I have been the DM of a wonderful group of Stack Exchange friends playing an urban fantasy campaign of D&D 5e for some time now, and a question came up in our group Discord that has got me thinking about how I should form a strategy for it.
One of my players, whose character is Sherri, has a very high Persuasion skill (+5) and has been itching for more chances to use it in-game. I'm admittedly often a bit bad at giving Sherri the chance to do so, because the player roleplays her so effectively in conversation that sometimes I just mentally skip over having them roll for whether Sherri's argument was effective. However, I want to get better about incorporating more of Sherri's Persuasion rolls and making sure she gets to use her charisma skills so that the player feels good about investing into those abilities mechanically.
The problem arises, however, when I consider what happens and how to work it into the narrative if the player roleplays an extremely effective/persuasive argument but then flubs the Persuasion roll.
For example, we recently had a situation where a kenku was spilling some information about the Evil Organization to the players and "borrowed" the cell phone of an NPC the party is attached to, then called them and mimicked that NPC's voice to lure them to a neutral location to have a conversation. At several points in the conversation the players were trying to get information out of the kenku, including making persuasive statements, where I absolutely could and should have had them roll Persuasion, Deception or Intimidation.
"Why don't we head inside to discuss this, dear?" Sherri suggests, and goes to unlock the door of the library.
"I say nothing until we have a deal. This is not from the Dreaming Brethren. This is from me." The bird blinks rapidly again. "Am in danger just for meeting you. Was not supposed to do it."

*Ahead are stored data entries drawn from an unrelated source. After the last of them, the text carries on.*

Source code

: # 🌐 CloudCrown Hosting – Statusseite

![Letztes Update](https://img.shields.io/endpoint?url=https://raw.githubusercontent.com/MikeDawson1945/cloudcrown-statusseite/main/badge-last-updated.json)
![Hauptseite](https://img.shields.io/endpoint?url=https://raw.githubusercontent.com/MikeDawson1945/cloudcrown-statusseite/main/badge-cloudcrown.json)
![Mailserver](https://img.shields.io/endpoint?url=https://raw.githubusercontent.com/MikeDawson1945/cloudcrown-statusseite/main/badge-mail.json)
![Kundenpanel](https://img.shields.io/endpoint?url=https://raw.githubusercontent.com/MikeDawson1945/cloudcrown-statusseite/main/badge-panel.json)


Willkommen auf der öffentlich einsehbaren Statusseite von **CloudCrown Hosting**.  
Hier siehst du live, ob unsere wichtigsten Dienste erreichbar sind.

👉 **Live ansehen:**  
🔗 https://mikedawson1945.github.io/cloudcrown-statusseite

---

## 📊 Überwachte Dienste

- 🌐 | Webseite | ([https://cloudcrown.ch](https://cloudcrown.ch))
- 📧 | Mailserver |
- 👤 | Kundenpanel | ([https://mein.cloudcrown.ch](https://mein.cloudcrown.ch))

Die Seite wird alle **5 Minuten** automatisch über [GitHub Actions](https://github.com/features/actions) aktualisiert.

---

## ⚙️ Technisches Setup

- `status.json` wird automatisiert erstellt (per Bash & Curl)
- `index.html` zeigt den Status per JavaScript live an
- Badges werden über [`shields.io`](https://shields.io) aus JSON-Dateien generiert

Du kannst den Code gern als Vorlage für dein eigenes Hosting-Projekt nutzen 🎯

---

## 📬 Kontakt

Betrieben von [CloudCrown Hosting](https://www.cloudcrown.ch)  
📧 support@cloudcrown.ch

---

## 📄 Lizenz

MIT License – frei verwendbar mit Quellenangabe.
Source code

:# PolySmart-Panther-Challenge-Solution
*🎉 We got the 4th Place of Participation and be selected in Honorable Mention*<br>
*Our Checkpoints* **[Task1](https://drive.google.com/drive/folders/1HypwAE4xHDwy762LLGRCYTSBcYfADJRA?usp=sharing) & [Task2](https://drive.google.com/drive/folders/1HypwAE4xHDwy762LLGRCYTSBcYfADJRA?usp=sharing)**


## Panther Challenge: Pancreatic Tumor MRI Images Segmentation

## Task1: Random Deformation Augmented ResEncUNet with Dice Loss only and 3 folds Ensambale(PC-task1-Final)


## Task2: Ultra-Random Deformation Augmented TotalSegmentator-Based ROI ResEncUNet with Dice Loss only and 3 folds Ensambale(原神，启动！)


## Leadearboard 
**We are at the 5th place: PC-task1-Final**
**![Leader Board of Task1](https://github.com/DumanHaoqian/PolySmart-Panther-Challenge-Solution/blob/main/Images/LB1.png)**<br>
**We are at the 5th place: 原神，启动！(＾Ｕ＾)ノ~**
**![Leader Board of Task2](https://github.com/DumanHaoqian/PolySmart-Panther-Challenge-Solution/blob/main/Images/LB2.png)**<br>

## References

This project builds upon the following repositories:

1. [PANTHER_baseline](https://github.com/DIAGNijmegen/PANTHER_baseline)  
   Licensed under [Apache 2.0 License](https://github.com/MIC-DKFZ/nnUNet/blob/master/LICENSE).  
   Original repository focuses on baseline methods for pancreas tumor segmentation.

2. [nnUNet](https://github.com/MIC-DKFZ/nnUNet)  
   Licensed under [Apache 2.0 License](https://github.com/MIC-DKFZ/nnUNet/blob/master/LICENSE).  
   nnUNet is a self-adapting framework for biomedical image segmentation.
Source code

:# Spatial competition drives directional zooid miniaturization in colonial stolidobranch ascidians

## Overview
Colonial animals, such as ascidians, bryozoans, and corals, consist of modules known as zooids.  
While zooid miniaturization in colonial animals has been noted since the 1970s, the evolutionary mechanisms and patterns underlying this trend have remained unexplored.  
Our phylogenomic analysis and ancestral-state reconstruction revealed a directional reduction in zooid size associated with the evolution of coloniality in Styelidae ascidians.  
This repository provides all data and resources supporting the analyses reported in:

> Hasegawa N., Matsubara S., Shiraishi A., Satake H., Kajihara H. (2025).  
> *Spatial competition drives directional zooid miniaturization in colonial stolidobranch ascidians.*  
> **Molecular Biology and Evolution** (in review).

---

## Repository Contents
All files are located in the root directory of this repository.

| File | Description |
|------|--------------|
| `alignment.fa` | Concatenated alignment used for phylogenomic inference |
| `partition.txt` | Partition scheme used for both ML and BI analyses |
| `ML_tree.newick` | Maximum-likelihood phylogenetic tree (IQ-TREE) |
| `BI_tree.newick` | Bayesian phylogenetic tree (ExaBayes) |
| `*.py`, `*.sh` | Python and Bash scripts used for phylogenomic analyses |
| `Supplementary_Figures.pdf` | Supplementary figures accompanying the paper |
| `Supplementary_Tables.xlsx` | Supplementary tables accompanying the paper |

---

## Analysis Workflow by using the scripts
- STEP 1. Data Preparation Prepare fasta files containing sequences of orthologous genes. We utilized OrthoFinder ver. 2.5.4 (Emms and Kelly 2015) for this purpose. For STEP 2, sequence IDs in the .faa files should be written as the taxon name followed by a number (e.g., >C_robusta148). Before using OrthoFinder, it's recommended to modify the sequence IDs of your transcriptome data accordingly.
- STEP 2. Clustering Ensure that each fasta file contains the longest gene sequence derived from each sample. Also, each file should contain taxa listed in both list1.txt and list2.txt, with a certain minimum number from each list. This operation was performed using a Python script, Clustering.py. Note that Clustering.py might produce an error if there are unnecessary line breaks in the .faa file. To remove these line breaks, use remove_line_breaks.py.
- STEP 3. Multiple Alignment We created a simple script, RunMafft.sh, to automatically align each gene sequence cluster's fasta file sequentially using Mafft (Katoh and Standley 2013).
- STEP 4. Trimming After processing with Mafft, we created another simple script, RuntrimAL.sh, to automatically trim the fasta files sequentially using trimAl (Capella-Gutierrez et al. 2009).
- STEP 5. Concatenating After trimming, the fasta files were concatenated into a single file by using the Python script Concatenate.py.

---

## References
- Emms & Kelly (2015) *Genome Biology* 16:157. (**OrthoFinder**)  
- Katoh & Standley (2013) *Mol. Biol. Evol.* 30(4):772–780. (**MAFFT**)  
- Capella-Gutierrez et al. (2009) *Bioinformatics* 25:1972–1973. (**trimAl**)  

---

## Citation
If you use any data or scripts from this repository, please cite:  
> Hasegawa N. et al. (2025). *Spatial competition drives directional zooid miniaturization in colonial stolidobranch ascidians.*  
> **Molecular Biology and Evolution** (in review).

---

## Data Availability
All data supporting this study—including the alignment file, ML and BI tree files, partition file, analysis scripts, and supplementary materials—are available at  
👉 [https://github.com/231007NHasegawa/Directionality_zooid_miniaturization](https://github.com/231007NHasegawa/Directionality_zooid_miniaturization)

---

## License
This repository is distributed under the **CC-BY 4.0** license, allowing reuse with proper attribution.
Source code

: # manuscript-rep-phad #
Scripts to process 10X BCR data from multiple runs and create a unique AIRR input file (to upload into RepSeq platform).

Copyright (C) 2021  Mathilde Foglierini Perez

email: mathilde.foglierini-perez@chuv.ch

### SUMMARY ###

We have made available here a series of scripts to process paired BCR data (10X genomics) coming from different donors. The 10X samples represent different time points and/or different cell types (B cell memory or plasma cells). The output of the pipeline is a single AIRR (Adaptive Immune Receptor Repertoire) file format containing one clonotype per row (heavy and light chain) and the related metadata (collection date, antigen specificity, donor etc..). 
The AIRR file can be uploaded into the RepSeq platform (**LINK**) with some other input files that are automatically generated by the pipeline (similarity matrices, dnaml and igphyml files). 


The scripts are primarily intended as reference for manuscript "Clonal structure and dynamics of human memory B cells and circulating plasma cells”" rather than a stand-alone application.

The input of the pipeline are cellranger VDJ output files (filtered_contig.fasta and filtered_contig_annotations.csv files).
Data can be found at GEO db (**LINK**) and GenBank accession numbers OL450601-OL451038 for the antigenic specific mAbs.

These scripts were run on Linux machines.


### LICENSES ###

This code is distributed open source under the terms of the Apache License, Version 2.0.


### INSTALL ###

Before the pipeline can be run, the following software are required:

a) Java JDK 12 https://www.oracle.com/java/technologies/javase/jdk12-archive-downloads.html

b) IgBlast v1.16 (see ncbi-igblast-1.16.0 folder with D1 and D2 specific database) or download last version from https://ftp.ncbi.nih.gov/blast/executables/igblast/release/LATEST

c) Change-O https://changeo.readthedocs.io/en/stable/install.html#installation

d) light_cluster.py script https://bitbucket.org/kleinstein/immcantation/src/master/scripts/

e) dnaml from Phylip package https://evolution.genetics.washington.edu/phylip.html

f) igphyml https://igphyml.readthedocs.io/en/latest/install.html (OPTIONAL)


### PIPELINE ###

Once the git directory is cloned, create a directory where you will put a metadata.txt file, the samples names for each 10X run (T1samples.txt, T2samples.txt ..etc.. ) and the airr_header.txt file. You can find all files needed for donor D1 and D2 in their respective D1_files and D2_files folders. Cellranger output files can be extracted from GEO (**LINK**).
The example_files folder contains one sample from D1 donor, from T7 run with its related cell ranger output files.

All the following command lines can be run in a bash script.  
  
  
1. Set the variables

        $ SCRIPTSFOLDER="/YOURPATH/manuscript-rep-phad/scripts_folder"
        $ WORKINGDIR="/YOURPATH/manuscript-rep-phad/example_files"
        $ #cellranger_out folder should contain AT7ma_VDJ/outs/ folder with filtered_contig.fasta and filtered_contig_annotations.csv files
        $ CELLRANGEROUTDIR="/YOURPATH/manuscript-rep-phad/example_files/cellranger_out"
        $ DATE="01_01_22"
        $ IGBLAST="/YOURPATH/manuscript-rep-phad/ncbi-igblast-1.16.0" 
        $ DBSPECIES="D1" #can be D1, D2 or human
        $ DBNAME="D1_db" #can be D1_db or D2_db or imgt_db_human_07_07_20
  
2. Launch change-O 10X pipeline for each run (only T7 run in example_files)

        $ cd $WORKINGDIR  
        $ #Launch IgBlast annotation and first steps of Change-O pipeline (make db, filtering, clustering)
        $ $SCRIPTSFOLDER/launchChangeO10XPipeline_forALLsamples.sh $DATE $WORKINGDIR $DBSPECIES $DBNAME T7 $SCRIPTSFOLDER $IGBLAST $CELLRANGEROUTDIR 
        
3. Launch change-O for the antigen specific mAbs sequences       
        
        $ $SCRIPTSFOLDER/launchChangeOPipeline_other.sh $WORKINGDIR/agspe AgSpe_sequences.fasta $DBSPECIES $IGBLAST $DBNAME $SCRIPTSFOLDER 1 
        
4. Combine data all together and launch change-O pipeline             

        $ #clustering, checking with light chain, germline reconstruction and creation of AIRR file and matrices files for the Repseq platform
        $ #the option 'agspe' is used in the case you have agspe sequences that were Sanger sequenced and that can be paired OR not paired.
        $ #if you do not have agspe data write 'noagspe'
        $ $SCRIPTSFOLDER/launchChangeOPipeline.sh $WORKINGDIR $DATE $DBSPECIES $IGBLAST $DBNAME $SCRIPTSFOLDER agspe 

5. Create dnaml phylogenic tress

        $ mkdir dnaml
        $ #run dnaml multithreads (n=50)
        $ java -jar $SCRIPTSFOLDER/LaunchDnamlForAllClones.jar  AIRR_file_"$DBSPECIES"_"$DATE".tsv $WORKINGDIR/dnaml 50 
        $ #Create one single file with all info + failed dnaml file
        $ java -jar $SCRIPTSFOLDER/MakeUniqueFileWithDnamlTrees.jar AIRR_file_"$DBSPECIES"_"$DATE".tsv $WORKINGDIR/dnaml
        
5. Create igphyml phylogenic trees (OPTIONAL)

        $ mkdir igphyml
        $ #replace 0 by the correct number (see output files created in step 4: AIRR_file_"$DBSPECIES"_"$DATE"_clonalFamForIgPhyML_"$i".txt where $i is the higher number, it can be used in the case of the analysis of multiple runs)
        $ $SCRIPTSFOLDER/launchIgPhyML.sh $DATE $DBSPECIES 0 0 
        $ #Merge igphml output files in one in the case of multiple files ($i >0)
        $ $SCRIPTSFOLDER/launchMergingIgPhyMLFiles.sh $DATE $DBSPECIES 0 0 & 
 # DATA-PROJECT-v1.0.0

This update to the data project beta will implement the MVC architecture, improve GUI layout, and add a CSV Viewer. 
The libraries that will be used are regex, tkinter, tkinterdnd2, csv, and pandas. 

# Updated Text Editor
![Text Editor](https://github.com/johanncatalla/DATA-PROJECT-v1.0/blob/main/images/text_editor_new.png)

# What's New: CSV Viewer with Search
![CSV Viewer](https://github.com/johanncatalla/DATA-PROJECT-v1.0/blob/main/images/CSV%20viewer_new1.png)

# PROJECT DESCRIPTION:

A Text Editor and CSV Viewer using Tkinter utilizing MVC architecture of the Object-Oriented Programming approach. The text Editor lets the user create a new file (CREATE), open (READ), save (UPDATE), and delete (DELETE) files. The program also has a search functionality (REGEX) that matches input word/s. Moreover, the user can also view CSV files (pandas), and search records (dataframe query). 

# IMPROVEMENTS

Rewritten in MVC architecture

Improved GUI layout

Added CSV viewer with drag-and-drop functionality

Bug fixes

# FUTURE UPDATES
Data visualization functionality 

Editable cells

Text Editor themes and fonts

It didn't work out that way, but I had several planned routes for this encounter, some of which would have ended with the kenku fleeing if the social encounter had gone sideways or they had spooked her into thinking the party couldn't be trusted with her information. I had planned out several "persuasion points" that, if the party hit on at least one of them, would have persuaded the kenku to trust them - i.e. showing they are powerful enough to protect her, telling her she won't be harmed, not having any visible weapons, and so on. The party did well at gradually persuading the kenku that they were trustworthy and that the kenku wouldn't be harmed for bringing them what she knew. At any point during that process, however, one of the players could have roleplayed being very persuasive and hit on one of those planned "persuasion points"... but then rolled a 3 on Persuasion. I didn't have a plan for what to do if that happened. Does that mean...
- ...the character stumbled over their intended words or made a Freudian slip?
- ...the character's argument came out correctly but they accidentally did something threatening, like subconsciously drop a hand onto their weapon?
- ...the NPC misread their intentions or misunderstood their argument?
How do I work into the narrative a good argument but a bad roll?